Autrefois, en se promenant sur des belles plages côtières, il arrivait d’apercevoir un amas de résine grisâtre dégageant une odeur agréable de tabac. Les batteurs de grève qui trouvaient cet amas, nommé «ambre gris» (Ambra grisea), le récoltaient dans l’espoir de faire fortune. À l’époque, cette substance était devenue le fixateur le plus fin utilisé en parfumerie, «magnifiant la senteur naturelle de tous les parfums (Cousteau, 1975)». Son utilisation était devenue si populaire au 15e siècle que l’on payait en Europe son poids en or pour se le procurer.
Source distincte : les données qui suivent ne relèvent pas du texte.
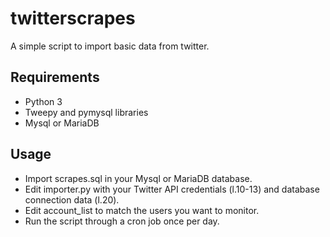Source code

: # twitterscrapes
A simple script to import basic data from twitter.

## Requirements
* Python 3
* Tweepy and pymysql libraries
* Mysql or MariaDB

## Usage
* Import scrapes.sql in your Mysql or MariaDB database.
* Edit importer.py with your Twitter API credentials (l.10-13) and database connection data (l.20).
* Edit account_list to match the users you want to monitor.
* Run the script through a cron job once per day.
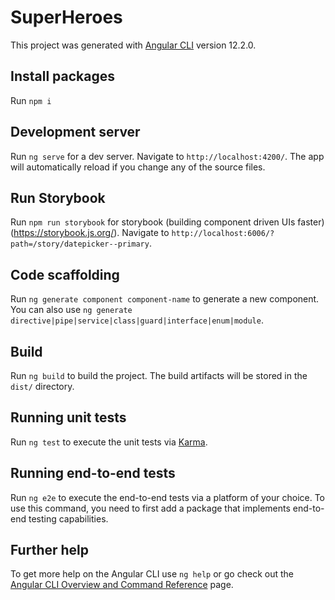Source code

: # SuperHeroes

This project was generated with [Angular CLI](https://github.com/angular/angular-cli) version 12.2.0.

## Install packages

Run `npm i` 

## Development server

Run `ng serve` for a dev server. Navigate to `http://localhost:4200/`. The app will automatically reload if you change any of the source files.

## Run Storybook

Run `npm run storybook` for storybook (building component driven UIs faster) (https://storybook.js.org/). Navigate to `http://localhost:6006/?path=/story/datepicker--primary`. 

## Code scaffolding

Run `ng generate component component-name` to generate a new component. You can also use `ng generate directive|pipe|service|class|guard|interface|enum|module`.

## Build

Run `ng build` to build the project. The build artifacts will be stored in the `dist/` directory.

## Running unit tests

Run `ng test` to execute the unit tests via [Karma](https://karma-runner.github.io).

## Running end-to-end tests

Run `ng e2e` to execute the end-to-end tests via a platform of your choice. To use this command, you need to first add a package that implements end-to-end testing capabilities.

## Further help

To get more help on the Angular CLI use `ng help` or go check out the [Angular CLI Overview and Command Reference](https://angular.io/cli) page.
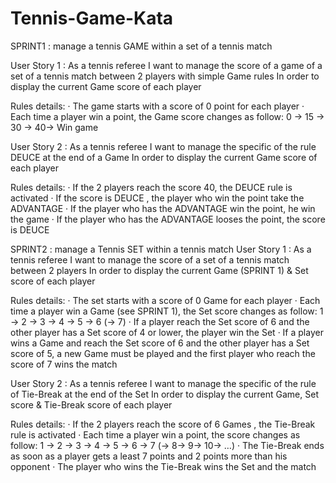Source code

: # Tennis-Game-Kata

SPRINT1 : manage a tennis GAME within a set of a tennis match

User Story 1 :
As a tennis referee
I want to manage the score of a game of a set of a tennis match between 2 players with simple Game rules
In order to display the current Game score of each player
 
Rules details:
·         The game starts with a score of 0 point for each player
·         Each time a player win a point, the Game score changes as follow:
          0 -> 15 -> 30 -> 40-> Win game

User Story 2 :
As a tennis referee
I want to manage the specific of the rule DEUCE at the end of a Game
In order to display the current Game score of each player
 
Rules details:
·         If the 2 players reach the score 40, the DEUCE rule is activated
·         If the score is DEUCE , the player who  win the point take the ADVANTAGE
·         If the player who has the ADVANTAGE win the  point, he win the game
·         If the player who has the ADVANTAGE looses the point, the score is DEUCE


SPRINT2 : manage a Tennis SET within a tennis match
User Story 1 :
As a tennis referee
I want to manage the score of a set of a tennis match between 2 players
In order to display the current Game (SPRINT 1) & Set score of each player
 
Rules details:
· The set starts with a score of 0 Game for each player
· Each time a player win a Game (see SPRINT 1), the Set score changes as follow:
1 -> 2 -> 3 -> 4 -> 5 -> 6 (-> 7)
· If a player reach the Set score of 6 and the other player has a Set score of 4 or lower, the player win the Set
·         If a player wins a Game and reach the Set score of 6 and the other player has a Set score of 5, a new Game must be played and the first player who reach the score of 7 wins the match

User Story 2 :
As a tennis referee
I want to manage the specific of the rule of Tie-Break at the end of the Set
In order to display the current Game, Set score & Tie-Break score of each player
 
Rules details:
·         If the 2 players reach the score of 6 Games , the Tie-Break rule is activated
·         Each time a player win a point, the score changes as follow:
1 -> 2 -> 3 -> 4 -> 5 -> 6 -> 7 (-> 8-> 9-> 10-> …)
·         The Tie-Break ends as soon as a player gets a least 7 points and 2 points more than his opponent
·         The player who wins the Tie-Break wins the Set and the match

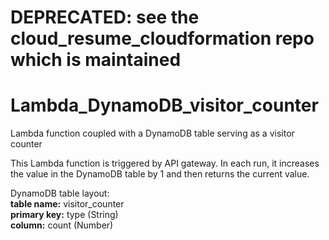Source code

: # DEPRECATED: see the cloud_resume_cloudformation repo which is maintained
# Lambda_DynamoDB_visitor_counter
Lambda function coupled with a DynamoDB table serving as a visitor counter

This Lambda function is triggered by API gateway. In each run, it increases the value in the DynamoDB table by 1 and then returns the current value.

DynamoDB table layout:<br>
**table name:** visitor_counter<br>
**primary key:** type (String)<br>
**column:** count (Number)
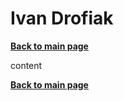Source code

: # Ivan Drofiak
**[Back to main page](https://lazyfoxstudio.github.io/Project-2/)**

content

**[Back to main page](https://lazyfoxstudio.github.io/Project-2/)**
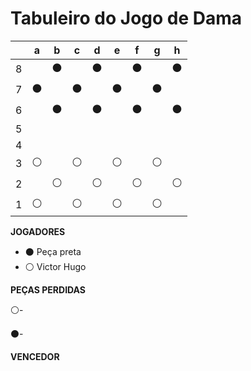 # Tabuleiro do Jogo de Dama

|   | a | b | c | d | e | f | g | h |
|---|---|---|---|---|---|---|---|---|
| 8 |   | ⚫ |   | ⚫ |   | ⚫ |   | ⚫ |
| 7 | ⚫ |   | ⚫ |   | ⚫ |   | ⚫ |   |
| 6 |   | ⚫ |   | ⚫ |   | ⚫ |   | ⚫ |
| 5 |   |   |   |   |   |   |   |   |
| 4 |   |   |   |   |   |   |   |   |
| 3 | ⚪ |   | ⚪ |   | ⚪ |   | ⚪ |   |
| 2 |   | ⚪ |   | ⚪ |   | ⚪ |   | ⚪ |
| 1 | ⚪ |   | ⚪ |   | ⚪ |   | ⚪ |   |

**JOGADORES**

- ⚫ Peça preta
- ⚪ Victor Hugo

**PEÇAS PERDIDAS**

⚪-

⚫-

**VENCEDOR**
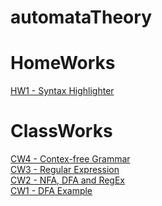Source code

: # automataTheory
# HomeWorks
[HW1 - Syntax Highlighter](https://ibrahimyyildirim.github.io/automataTheory/HW1/hw1.html)<br>

# ClassWorks
[CW4 - Contex-free Grammar](https://ibrahimyyildirim.github.io/automataTheory/CW4/cw4.html)<br>
[CW3 - Regular Expression](https://ibrahimyyildirim.github.io/automataTheory/CW3/cw3.html)<br>
[CW2 - NFA, DFA and RegEx](https://ibrahimyyildirim.github.io/automataTheory/CW2/cw2.html)<br>
[CW1 - DFA Example](https://ibrahimyyildirim.github.io/automataTheory/CW1/dfa.html)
On ignorait toutefois que l’ambre gris était une résine fossile provenant directement de l’intestin des cachalots macrocéphales (Physeter macrocephalus) (Dufault, 2011). En d’autres mots, c’était de la crotte de baleine.
Se nourrissant de près d’une tonne de calmars par jour, les cachalots s’exposent à certains problèmes de digestion (Richard et Prescott, 2005). Les becs de calmars, durs à digérer, peuvent en effet irriter le système digestif de la baleine au passage, stimulant la sécrétion d’une substance lubrifiante par l’intestin (Dufault, 2011). Cette substance, analogue à la cholestérine des calculs biliaires humains, est mélangée aux crottes et est éjectée de la même manière (Barbier, 1837). Elle dérive alors en concrétions sur l’océan et s’échoue sur les plages où elle est récoltée.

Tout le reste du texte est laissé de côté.